Although Chetham’s Library is not lucky enough to possess a copy of Shakespeare’s First Folio (1623), it does have a copy of the even rarer Third Folio (1664). The First Folio, published seven years after Shakespeare’s death, collected together thirty-six of his plays, eighteen of which had never been published before. The Third Folio added a further seven plays, although only one of these is now recognised as being by Shakespeare. The new play, Pericles, Prince of Tyre (1607), is now thought to have been a co-authored work.
The Third Folio’s publication date of 1664 is significant for two reasons. First, following the Restoration of Charles II to the throne in 1660 and the re-opening of the theatres, there was a new appetite for drama and public entertainment. The theatres had been closed during the Puritan Republic, and public performances of plays had been illegal. The re-opening of the theatres also saw, for the first time, public performances by women. Shakespeare’s heroines, such as Juliet, Ophelia, Desdemona and Lady Macbeth, had previously been played by boy actors, but the new popularity of actresses with the theatre-going public was so great that many plays were re-written to include more female parts. A revived interest in drama no doubt contributed to the commercial viability of the Third Folio. Second, the publication date of 1664 might explain the scarcity of copies of the Third Folio: the seventeenth-century London book trade was centred on the area around St Paul’s Cathedral, and it is likely that any unsold copies of the Third Folio were destroyed in the Great Fire of London in 1666.

In Chetham’s Library’s copy of the Third Folio (Chetham’s Library, Mun. 7.B.1.2), the inscription ‘Jo: Eddowes’ appears on the page featuring the famous Droeshout engraving of Shakespeare and Ben Jonson’s poem ‘To the Reader’. It is possible that Jo(hn?) Eddowes was the first owner of Chetham’s Library’s copy of the Third Folio. A bookplate indicates that by the early eighteenth century, it was the property of Frances, Viscountess Scudamore (1684–1729). Chetham’s Library probably acquired the volume in the late eighteenth or early nineteenth century.
Chetham’s Library’s copy of the Third Folio had attentive early readers who added marginalia. Extra stage directions were written by hand in The Tempest, and five of the comedies feature handwritten character lists at their conclusions. The text of Hamlet also contains marginalia: one reader glossed the word ‘extravagant’ as meaning ‘wandering out of its proper bounds’, based on its Latin etymology. The word describes the Ghost of Hamlet’s Father, who has left purgatory to walk the earth and reveal his murderer. By the eighteenth century, this earlier meaning needed explaining, since ‘extravagant’ had primarily come to have connotations of recklessness, particularly financial, a meaning that has endured to the present day. A classically-educated reader also noted a similarity between Hamlet and the Greek tragedy Persae by Aeschylus.
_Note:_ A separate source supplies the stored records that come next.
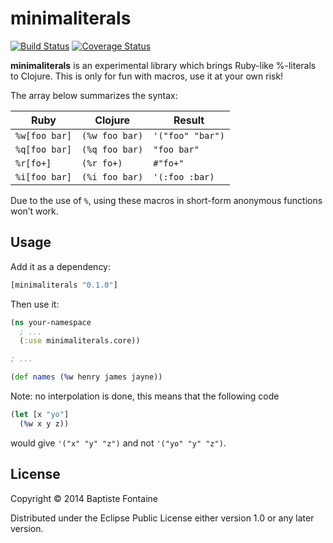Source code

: # minimaliterals

[![Build Status](https://travis-ci.org/bfontaine/Minimaliterals.png)](https://travis-ci.org/bfontaine/Minimaliterals)
[![Coverage Status](https://coveralls.io/repos/bfontaine/Minimaliterals/badge.png)](https://coveralls.io/r/bfontaine/Minimaliterals)

**minimaliterals** is an experimental library which brings Ruby-like %-literals
to Clojure. This is only for fun with macros, use it at your own risk!

The array below summarizes the syntax:

| Ruby          | Clojure        | Result           |
|---------------|----------------|------------------|
| `%w[foo bar]` | `(%w foo bar)` | `'("foo" "bar")` |
| `%q[foo bar]` | `(%q foo bar)` | `"foo bar"`      |
| `%r[fo+]`     | `(%r fo+)`     | `#"fo+"`         |
| `%i[foo bar]` | `(%i foo bar)` | `'(:foo :bar)`   |

Due to the use of `%`, using these macros in short-form anonymous functions
won’t work.

## Usage

Add it as a dependency:

```clj
[minimaliterals "0.1.0"]
```

Then use it:

```clj
(ns your-namespace
  ; ...
  (:use minimaliterals.core))

; ...

(def names (%w henry james jayne))
```

Note: no interpolation is done, this means that the following code

```clj
(let [x "yo"]
  (%w x y z))
```

would give `'("x" "y" "z")` and not `'("yo" "y" "z")`.

## License

Copyright © 2014 Baptiste Fontaine

Distributed under the Eclipse Public License either version 1.0 or any later
version.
Like the previous two editions of Shakespeare’s plays, the Third Folio contains a dedication written by the editors, Heminge and Condell, who were colleagues of Shakespeare and first collected his plays together for publication in a single volume. The work was dedicated to two aristocratic brothers, William Herbert, Earl of Pembroke, and Philip Herbert, Earl of Montgomery, and the dedicatory letter is written in the usual seventeenth-century style of extreme flattery of aristocratic patrons. Heminge and Condell’s sycophantic language almost appears to belittle the plays they supposedly recommend, referring to them as ‘these trifles’. In Chetham’s Library’s copy of the Third Folio, a later reader wrote a single word, ‘blasphemy’, above ‘trifles’. The reader’s judgement is a strikingly literal example of what came to be known as Bardolatry. Shakespeare’s reputation from the later eighteenth century grew to such an extent that his writings came to be regarded almost as a sacred text. The reader, offended by Heminge and Condell’s apparent disparagement of the plays, expressed their sense of outrage on the book itself, possibly even after it had been acquired by Chetham’s Library.